The jog-shuttle device chosen was the ShuttlePro2 from Contour Designs:

"Jog-shuttle wheel (mixed-control mode): The ShuttlePro jog-shuttle wheel is designed for video editing and allows one to view image sequences both in motion and frame-by-frame. The inner jog wheel rotates freely with detents every 36°, advancing the image one frame per detent in the corresponding direction (position map). The outer wheel can be rotated continuously 90° in either direction from a starting position. We mapped the displacement of the outer wheel (in terms of its rotation from 0°) to control the rate of continuous scrolling with seven linearly increasing increments from eight to 400 sections per second (velocity map). A spring provided a force feedback proportional to the displacement. Because the spring actively forces the wheel back to the zero position when no force is applied, it was not necessary to have a dead zone.....the ShuttlePro jog-shuttle wheel ranked highest in the subjective ratings and was among the set of fastest devices (the devices in that set were not significantly faster than one another). It is likely that the ease of accurate positioning with the inner wheel, which led to the lowest overshoot distances, was a key factor in the ease and satisfaction with this device. "

Well, after reading this, I just had to try it! The ShuttlePro2 retails for around $100, but I got mine for $60 from eBay, very gently used, but nearly in near-perfect condition anyway. Once out of the box, it rather resembles Darth Vader's cod-piece, but it turns out to be much more functional. (My friend Zach wants to know how I know this. His skepticism could be on target; there must be some reason Darth is always breathing so hard....) Anyway, you plug the ShuttlePro in to an unused USB port (becoming harder to find on my laptop these days), and load the software. If you happen to be using it for its intended purpose of video editing, there are a number of preloadedaded configurations for the inner and outer wheels and the fifteen other buttons.

I am in the beginning stages of setting it up to function with Amicas LightBeam. So far, it is working as advertised in the Radiology article. My only complaint/concern to this point is that I still have to move my hand back to the mouse (or trackpad on my laptop) for a lot of things. I have the buttons set up to change window and level settings, to change sequences, and to close the study. I have not yet tried the ShuttlePro with the embedded Voxar, but I suspect that is where it will shine.
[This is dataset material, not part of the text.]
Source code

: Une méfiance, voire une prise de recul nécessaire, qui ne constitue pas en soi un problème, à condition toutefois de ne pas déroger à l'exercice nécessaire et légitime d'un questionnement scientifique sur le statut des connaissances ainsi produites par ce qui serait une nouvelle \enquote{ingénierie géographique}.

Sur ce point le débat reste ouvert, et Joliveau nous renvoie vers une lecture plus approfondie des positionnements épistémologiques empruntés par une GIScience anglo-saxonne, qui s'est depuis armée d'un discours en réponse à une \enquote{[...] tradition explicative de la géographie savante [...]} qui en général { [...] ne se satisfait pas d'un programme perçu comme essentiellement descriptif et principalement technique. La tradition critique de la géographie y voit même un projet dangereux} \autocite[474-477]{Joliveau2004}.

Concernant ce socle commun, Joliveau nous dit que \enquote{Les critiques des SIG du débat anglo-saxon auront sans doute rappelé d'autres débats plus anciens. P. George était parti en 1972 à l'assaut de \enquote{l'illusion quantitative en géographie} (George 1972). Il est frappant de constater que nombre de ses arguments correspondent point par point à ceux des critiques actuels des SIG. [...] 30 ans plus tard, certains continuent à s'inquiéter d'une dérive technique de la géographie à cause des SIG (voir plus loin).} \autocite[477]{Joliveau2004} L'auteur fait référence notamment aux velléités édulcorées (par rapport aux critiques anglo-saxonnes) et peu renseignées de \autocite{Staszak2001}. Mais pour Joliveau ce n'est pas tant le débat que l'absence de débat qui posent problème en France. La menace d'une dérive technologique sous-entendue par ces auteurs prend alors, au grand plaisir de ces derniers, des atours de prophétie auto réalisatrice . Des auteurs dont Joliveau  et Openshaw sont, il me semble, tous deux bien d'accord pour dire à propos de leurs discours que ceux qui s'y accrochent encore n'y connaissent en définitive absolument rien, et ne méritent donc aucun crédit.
I'll let you know how it goes.

Addendum: I haven't had as much luck with the 3D software, mainly because the embedded Voxar apparently lacks keyboard shortcuts to move from the coronal to the sagittal to the axial planes, and the ShuttlePro2 software depends on keyboard commands. I've got Amicas looking into this.

1 comment:

Anonymous said...

Greetings -
One of our Radiologists just asked me to look into this. Did you have any long-term success with the ShuttlePro? Would you mind sharing the configuration pattern you used?